Dazai non era solito ubriacarsi pesantemente, a dire il vero
erano pochissime le volte in cui ci era riuscito.
La prima, ricordava bene Tomie, era stata per testare quanto
riuscisse a reggere l'alcol. Anche quella volta gli ci vollero quasi
la metà dei bicchieri di whisky e sake a testa che beveva di
solito per sbronzarsi nemmeno tanto.
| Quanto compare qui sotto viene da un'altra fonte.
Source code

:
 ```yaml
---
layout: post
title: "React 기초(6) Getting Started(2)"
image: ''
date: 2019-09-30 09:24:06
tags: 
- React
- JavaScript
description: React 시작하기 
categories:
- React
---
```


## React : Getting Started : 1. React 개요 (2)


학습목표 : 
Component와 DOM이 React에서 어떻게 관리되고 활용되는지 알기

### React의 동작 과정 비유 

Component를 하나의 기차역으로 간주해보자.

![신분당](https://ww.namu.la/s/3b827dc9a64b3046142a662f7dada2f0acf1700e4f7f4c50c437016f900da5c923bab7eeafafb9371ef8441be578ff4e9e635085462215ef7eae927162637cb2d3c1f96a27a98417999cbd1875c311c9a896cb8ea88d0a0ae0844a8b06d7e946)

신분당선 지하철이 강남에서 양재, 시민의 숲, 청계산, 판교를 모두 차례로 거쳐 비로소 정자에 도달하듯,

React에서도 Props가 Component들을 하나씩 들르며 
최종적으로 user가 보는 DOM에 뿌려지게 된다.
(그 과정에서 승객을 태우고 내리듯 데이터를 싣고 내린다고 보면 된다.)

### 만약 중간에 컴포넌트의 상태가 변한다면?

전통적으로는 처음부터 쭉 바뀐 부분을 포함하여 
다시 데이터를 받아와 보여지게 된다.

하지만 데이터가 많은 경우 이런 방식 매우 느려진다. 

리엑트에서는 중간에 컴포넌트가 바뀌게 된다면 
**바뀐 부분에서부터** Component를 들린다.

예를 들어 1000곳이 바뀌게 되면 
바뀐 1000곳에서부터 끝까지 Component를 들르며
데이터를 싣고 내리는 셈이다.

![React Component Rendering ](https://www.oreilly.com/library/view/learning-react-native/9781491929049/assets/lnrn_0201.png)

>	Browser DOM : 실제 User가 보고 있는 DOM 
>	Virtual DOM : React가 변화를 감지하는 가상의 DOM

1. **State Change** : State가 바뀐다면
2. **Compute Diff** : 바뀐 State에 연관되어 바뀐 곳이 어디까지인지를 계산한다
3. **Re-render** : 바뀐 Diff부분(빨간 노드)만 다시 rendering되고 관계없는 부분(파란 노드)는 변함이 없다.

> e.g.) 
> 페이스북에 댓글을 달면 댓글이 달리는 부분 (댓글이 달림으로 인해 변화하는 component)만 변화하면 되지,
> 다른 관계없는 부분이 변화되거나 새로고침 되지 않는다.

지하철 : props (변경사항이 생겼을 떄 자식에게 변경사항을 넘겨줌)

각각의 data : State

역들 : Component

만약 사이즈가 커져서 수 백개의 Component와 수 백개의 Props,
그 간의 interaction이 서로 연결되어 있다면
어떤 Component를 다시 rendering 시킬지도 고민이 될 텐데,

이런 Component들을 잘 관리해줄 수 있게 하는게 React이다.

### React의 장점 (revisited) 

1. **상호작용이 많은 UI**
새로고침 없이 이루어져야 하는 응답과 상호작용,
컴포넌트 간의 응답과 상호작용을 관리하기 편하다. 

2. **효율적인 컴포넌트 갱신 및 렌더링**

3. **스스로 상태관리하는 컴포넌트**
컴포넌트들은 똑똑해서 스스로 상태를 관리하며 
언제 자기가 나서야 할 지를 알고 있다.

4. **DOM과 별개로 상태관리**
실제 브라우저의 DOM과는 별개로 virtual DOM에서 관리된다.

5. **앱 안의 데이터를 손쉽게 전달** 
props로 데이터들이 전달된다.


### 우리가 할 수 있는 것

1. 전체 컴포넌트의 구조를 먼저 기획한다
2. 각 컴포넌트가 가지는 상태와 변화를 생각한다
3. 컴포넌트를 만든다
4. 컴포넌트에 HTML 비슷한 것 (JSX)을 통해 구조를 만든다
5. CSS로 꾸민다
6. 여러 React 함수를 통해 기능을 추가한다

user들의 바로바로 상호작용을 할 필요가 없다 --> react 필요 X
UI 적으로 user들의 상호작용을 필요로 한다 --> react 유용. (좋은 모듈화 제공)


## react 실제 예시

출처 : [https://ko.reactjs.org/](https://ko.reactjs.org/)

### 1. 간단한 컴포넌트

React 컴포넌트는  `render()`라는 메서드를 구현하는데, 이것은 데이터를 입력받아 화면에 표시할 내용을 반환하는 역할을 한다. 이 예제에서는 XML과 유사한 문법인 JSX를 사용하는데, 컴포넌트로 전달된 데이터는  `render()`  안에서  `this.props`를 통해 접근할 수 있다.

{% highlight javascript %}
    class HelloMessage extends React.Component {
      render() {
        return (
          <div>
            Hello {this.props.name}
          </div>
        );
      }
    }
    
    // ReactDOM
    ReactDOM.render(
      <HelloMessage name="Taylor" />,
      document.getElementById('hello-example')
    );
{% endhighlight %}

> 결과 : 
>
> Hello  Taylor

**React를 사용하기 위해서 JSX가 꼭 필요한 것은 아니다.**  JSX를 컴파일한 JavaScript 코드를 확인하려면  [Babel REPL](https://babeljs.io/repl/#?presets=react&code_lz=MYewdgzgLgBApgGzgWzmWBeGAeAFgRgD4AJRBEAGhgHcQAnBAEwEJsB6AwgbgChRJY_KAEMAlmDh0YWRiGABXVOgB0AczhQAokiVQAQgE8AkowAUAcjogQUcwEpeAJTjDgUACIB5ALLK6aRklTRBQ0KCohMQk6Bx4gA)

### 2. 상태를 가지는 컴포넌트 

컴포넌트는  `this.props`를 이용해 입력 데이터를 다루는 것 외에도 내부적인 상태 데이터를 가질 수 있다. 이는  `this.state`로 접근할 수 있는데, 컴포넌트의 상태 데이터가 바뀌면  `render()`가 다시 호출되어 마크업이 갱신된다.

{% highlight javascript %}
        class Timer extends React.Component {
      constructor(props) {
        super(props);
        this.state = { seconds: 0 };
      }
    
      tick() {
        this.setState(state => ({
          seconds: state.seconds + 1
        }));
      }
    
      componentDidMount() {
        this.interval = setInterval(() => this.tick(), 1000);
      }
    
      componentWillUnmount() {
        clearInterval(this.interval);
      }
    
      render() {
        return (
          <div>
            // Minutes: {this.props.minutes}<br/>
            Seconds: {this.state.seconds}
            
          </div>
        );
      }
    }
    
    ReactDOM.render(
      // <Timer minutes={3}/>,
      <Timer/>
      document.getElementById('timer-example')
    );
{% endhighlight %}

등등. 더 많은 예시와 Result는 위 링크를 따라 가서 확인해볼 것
Lui aveva quindici anni allora e
lei tredici.
Quella sera doveva aver esagerato
pesantemente, rifletté la ragazza guardando il modo impacciato
con il quale il mafioso si stava muovendo in quel momento, mettendo
un piede davanti ad un altro come se le sue gambe fossero state
private delle ossa e la forza di gravità lo stesse spingendo
per terra.
Il suo viso era rosso e l'espressione
perennemente sorniona formata da un sorriso inebetito e gli occhi
socchiusi.
«Ti dico che sto bene Tomie» gemette
Dazai mentre la suddetta lo trascinava via dalla strada tenendo un
braccio attorno alla sua vita mentre quello del ragazzo era avvolto
sulle spalle di lei.
«Ho bevuto poco, lo giuro».
Un
conato di vomito lo costrinse a fermarsi e piegarsi per rigettare
l'alcol assunto sul ciglio della strada. Era buio e non passavano
macchine. Chissà che ore erano si chiese la ragazza mentre
distoglieva lo sguardo con un sospiro rassegnato.
«Ci
sei andato giù pensante...» mormorò più a
se stessa che a Dazai mentre si rimettevano in marcia.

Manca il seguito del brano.